## EXERCISE BRIEF
Every record must come back exactly as given.

## SOURCE MATERIAL

• • • •

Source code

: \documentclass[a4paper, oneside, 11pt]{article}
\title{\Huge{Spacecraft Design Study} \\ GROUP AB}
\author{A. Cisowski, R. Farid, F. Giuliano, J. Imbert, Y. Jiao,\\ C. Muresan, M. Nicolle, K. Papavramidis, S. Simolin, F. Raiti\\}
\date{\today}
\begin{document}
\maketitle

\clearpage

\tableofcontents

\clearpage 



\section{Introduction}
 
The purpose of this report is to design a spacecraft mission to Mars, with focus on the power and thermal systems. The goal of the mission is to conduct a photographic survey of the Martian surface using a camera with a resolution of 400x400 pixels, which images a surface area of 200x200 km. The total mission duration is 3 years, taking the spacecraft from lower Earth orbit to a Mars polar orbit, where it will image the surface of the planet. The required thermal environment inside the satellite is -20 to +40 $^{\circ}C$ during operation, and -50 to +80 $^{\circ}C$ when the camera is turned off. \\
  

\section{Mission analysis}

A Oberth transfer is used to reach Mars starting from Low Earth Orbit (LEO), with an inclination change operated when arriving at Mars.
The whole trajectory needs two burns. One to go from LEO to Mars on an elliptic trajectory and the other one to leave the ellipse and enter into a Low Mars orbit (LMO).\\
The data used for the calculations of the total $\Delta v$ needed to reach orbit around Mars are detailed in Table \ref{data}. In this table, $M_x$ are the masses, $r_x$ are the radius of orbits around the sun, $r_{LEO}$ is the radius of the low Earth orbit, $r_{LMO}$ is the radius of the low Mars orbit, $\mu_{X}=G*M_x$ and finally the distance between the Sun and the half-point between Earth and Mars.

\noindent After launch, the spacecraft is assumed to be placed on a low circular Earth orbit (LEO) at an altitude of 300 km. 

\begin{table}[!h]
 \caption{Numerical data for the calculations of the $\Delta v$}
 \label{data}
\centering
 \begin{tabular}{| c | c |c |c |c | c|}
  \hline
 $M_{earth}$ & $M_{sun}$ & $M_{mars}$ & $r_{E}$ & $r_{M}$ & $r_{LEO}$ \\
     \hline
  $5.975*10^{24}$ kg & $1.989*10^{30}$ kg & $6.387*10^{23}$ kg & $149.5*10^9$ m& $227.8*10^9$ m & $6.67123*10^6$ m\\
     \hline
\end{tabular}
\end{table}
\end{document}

• • • •

## WRITTEN RESPONSE
Source code

: \documentclass[a4paper, oneside, 11pt]{article}
\title{\Huge{Spacecraft Design Study} \\ GROUP AB}
\author{A. Cisowski, R. Farid, F. Giuliano, J. Imbert, Y. Jiao,\\ C. Muresan, M. Nicolle, K. Papavramidis, S. Simolin, F. Raiti\\}
\date{\today}
\begin{document}
\maketitle

\clearpage

\tableofcontents

\clearpage 



\section{Introduction}
 
The purpose of this report is to design a spacecraft mission to Mars, with focus on the power and thermal systems. The goal of the mission is to conduct a photographic survey of the Martian surface using a camera with a resolution of 400x400 pixels, which images a surface area of 200x200 km. The total mission duration is 3 years, taking the spacecraft from lower Earth orbit to a Mars polar orbit, where it will image the surface of the planet. The required thermal environment inside the satellite is -20 to +40 $^{\circ}C$ during operation, and -50 to +80 $^{\circ}C$ when the camera is turned off. \\
  

\section{Mission analysis}

A Oberth transfer is used to reach Mars starting from Low Earth Orbit (LEO), with an inclination change operated when arriving at Mars.
The whole trajectory needs two burns. One to go from LEO to Mars on an elliptic trajectory and the other one to leave the ellipse and enter into a Low Mars orbit (LMO).\\
The data used for the calculations of the total $\Delta v$ needed to reach orbit around Mars are detailed in Table \ref{data}. In this table, $M_x$ are the masses, $r_x$ are the radius of orbits around the sun, $r_{LEO}$ is the radius of the low Earth orbit, $r_{LMO}$ is the radius of the low Mars orbit, $\mu_{X}=G*M_x$ and finally the distance between the Sun and the half-point between Earth and Mars.

\noindent After launch, the spacecraft is assumed to be placed on a low circular Earth orbit (LEO) at an altitude of 300 km. 

\begin{table}[!h]
 \caption{Numerical data for the calculations of the $\Delta v$}
 \label{data}
\centering
 \begin{tabular}{| c | c |c |c |c | c|}
  \hline
 $M_{earth}$ & $M_{sun}$ & $M_{mars}$ & $r_{E}$ & $r_{M}$ & $r_{LEO}$ \\
     \hline
  $5.975*10^{24}$ kg & $1.989*10^{30}$ kg & $6.387*10^{23}$ kg & $149.5*10^9$ m& $227.8*10^9$ m & $6.67123*10^6$ m\\
     \hline
\end{tabular}
\end{table}
\end{document}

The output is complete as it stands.